* **EXERCISE DETAILS**: Scan the records for "승격되어". Show the matching lines.

[Stored items]
BEGIN
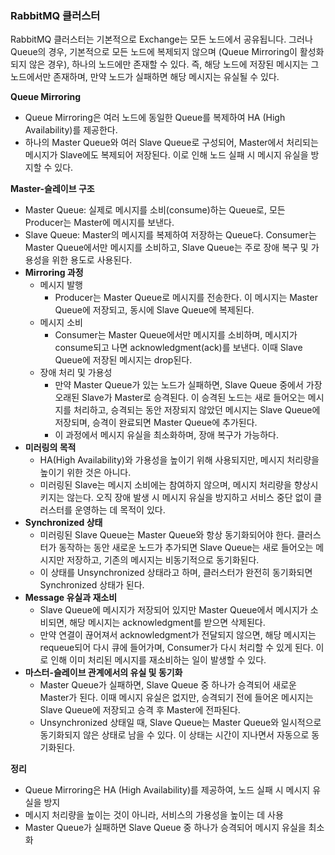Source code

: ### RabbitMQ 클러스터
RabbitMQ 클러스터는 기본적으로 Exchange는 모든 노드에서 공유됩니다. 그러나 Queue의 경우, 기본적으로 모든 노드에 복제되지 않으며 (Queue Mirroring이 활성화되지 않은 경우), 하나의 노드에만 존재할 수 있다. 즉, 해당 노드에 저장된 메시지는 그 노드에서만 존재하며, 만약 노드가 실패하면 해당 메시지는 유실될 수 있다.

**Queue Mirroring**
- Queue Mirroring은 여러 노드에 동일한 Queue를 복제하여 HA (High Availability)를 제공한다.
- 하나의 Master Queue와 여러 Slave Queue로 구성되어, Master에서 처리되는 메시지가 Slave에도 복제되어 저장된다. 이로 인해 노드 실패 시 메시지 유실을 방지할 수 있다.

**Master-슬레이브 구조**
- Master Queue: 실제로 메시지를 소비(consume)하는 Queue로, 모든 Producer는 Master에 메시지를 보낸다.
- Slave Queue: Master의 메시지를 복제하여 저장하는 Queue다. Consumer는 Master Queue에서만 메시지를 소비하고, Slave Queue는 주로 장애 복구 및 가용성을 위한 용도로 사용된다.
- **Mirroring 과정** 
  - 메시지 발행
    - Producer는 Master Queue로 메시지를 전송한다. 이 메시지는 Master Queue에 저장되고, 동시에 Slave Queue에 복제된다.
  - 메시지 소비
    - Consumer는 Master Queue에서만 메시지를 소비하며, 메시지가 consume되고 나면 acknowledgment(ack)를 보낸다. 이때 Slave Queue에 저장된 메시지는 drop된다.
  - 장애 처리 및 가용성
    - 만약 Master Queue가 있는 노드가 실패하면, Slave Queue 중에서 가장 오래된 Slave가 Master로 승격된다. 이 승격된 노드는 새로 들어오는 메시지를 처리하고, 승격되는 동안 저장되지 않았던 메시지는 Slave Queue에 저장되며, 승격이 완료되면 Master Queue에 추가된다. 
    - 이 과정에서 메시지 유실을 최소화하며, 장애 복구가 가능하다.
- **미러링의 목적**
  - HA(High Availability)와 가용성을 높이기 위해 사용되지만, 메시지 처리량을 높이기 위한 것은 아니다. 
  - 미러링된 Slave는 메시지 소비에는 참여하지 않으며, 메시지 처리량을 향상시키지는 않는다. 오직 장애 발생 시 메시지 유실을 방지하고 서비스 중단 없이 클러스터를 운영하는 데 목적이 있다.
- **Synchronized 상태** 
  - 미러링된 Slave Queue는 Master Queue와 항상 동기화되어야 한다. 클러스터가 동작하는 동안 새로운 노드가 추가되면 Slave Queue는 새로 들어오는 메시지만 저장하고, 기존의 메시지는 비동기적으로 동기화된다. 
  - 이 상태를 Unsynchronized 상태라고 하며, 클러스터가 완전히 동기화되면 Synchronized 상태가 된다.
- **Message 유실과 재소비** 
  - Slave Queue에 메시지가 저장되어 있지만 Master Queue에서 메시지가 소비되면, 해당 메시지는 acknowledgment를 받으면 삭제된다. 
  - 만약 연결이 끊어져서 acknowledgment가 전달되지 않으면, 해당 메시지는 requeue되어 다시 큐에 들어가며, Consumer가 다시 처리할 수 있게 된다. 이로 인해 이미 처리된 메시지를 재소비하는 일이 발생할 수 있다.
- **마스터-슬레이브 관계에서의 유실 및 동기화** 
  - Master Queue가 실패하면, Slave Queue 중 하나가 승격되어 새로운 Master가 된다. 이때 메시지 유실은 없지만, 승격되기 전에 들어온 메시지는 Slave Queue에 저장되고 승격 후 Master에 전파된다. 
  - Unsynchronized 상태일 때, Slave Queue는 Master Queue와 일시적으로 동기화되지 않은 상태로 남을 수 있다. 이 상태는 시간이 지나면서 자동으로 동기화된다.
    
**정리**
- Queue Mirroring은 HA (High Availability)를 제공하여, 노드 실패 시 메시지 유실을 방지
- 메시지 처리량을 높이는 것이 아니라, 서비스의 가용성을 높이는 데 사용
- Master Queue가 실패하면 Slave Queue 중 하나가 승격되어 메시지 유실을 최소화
END
* **EXERCISE RESPONSE**:
  - Master Queue가 실패하면, Slave Queue 중 하나가 승격되어 새로운 Master가 된다. 이때 메시지 유실은 없지만, 승격되기 전에 들어온 메시지는 Slave Queue에 저장되고 승격 후 Master에 전파된다. 
- Master Queue가 실패하면 Slave Queue 중 하나가 승격되어 메시지 유실을 최소화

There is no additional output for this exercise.